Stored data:

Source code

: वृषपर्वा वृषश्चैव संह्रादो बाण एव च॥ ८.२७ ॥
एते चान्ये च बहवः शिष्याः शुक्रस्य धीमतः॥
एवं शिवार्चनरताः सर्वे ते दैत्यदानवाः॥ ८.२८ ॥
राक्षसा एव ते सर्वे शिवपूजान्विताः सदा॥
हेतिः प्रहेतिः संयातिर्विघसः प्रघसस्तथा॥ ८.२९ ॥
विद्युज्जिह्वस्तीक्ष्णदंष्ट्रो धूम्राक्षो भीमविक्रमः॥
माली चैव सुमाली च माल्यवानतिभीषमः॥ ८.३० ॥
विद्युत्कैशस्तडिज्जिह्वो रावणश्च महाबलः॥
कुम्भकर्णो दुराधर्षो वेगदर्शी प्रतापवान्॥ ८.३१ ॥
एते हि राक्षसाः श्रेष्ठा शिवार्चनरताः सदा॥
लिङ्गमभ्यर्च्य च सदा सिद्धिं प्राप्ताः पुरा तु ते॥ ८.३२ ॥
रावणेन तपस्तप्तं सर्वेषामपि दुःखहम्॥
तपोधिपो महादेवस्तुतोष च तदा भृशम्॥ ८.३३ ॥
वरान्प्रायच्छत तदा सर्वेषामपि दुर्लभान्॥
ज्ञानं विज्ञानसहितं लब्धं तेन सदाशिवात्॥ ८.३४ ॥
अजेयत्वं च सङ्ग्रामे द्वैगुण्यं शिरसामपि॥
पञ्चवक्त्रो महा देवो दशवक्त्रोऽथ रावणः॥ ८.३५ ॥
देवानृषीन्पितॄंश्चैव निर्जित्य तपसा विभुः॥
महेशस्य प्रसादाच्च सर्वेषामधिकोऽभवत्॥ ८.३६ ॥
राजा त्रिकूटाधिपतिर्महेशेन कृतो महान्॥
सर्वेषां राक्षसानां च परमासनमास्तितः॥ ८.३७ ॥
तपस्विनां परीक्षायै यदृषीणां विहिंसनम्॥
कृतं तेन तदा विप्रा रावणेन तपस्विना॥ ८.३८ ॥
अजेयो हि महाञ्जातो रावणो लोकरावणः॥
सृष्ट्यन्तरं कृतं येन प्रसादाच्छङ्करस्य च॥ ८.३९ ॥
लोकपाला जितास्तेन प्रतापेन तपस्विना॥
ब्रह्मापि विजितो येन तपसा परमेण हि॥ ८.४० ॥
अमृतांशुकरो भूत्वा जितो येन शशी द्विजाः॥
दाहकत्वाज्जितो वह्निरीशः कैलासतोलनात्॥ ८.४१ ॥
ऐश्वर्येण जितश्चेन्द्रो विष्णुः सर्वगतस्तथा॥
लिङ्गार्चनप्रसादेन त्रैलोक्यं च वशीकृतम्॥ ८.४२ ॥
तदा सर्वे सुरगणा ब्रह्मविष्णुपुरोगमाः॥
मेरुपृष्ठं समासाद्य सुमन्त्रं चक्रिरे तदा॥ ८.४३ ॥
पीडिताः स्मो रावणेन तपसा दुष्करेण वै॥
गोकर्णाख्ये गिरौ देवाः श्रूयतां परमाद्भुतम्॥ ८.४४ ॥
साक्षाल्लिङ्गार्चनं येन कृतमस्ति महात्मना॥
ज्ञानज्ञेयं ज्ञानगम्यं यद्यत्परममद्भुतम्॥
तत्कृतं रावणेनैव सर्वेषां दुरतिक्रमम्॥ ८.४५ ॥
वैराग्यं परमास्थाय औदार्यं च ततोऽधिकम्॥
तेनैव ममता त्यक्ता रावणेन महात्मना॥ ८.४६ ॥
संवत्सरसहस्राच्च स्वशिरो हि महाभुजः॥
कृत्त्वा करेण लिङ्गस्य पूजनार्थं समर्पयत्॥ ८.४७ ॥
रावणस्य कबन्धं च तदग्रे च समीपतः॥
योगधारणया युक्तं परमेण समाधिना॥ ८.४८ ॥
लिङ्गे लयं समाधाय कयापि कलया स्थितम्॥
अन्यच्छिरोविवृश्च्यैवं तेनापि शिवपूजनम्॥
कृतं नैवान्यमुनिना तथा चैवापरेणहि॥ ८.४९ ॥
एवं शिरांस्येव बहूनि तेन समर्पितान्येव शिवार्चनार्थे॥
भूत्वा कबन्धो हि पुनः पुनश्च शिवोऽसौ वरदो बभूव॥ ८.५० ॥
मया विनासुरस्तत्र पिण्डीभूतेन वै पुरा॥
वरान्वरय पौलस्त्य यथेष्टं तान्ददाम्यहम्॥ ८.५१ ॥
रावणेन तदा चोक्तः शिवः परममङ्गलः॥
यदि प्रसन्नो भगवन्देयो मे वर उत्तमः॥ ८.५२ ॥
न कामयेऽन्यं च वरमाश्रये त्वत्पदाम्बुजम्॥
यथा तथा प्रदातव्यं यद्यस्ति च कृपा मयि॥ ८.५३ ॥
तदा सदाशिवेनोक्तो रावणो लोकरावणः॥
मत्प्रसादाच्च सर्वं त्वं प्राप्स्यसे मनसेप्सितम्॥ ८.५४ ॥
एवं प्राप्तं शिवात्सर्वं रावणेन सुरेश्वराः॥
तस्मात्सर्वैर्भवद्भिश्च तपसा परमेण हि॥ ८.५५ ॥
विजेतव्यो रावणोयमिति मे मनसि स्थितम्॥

ASSIGNMENT: Could you restate word for word the lines above, from the one that contains "कुम्भकर्णो दुराधर्षो वेगदर्शी" through the one that contains "रावणस्य कबन्धं च तदग्रे च समीपतः॥", and no others?

RESPONSE TO THIS EXERCISE:
कुम्भकर्णो दुराधर्षो वेगदर्शी प्रतापवान्॥ ८.३१ ॥
एते हि राक्षसाः श्रेष्ठा शिवार्चनरताः सदा॥
लिङ्गमभ्यर्च्य च सदा सिद्धिं प्राप्ताः पुरा तु ते॥ ८.३२ ॥
रावणेन तपस्तप्तं सर्वेषामपि दुःखहम्॥
तपोधिपो महादेवस्तुतोष च तदा भृशम्॥ ८.३३ ॥
वरान्प्रायच्छत तदा सर्वेषामपि दुर्लभान्॥
ज्ञानं विज्ञानसहितं लब्धं तेन सदाशिवात्॥ ८.३४ ॥
अजेयत्वं च सङ्ग्रामे द्वैगुण्यं शिरसामपि॥
पञ्चवक्त्रो महा देवो दशवक्त्रोऽथ रावणः॥ ८.३५ ॥
देवानृषीन्पितॄंश्चैव निर्जित्य तपसा विभुः॥
महेशस्य प्रसादाच्च सर्वेषामधिकोऽभवत्॥ ८.३६ ॥
राजा त्रिकूटाधिपतिर्महेशेन कृतो महान्॥
सर्वेषां राक्षसानां च परमासनमास्तितः॥ ८.३७ ॥
तपस्विनां परीक्षायै यदृषीणां विहिंसनम्॥
कृतं तेन तदा विप्रा रावणेन तपस्विना॥ ८.३८ ॥
अजेयो हि महाञ्जातो रावणो लोकरावणः॥
सृष्ट्यन्तरं कृतं येन प्रसादाच्छङ्करस्य च॥ ८.३९ ॥
लोकपाला जितास्तेन प्रतापेन तपस्विना॥
ब्रह्मापि विजितो येन तपसा परमेण हि॥ ८.४० ॥
अमृतांशुकरो भूत्वा जितो येन शशी द्विजाः॥
दाहकत्वाज्जितो वह्निरीशः कैलासतोलनात्॥ ८.४१ ॥
ऐश्वर्येण जितश्चेन्द्रो विष्णुः सर्वगतस्तथा॥
लिङ्गार्चनप्रसादेन त्रैलोक्यं च वशीकृतम्॥ ८.४२ ॥
तदा सर्वे सुरगणा ब्रह्मविष्णुपुरोगमाः॥
मेरुपृष्ठं समासाद्य सुमन्त्रं चक्रिरे तदा॥ ८.४३ ॥
पीडिताः स्मो रावणेन तपसा दुष्करेण वै॥
गोकर्णाख्ये गिरौ देवाः श्रूयतां परमाद्भुतम्॥ ८.४४ ॥
साक्षाल्लिङ्गार्चनं येन कृतमस्ति महात्मना॥
ज्ञानज्ञेयं ज्ञानगम्यं यद्यत्परममद्भुतम्॥
तत्कृतं रावणेनैव सर्वेषां दुरतिक्रमम्॥ ८.४५ ॥
वैराग्यं परमास्थाय औदार्यं च ततोऽधिकम्॥
तेनैव ममता त्यक्ता रावणेन महात्मना॥ ८.४६ ॥
संवत्सरसहस्राच्च स्वशिरो हि महाभुजः॥
कृत्त्वा करेण लिङ्गस्य पूजनार्थं समर्पयत्॥ ८.४७ ॥
रावणस्य कबन्धं च तदग्रे च समीपतः॥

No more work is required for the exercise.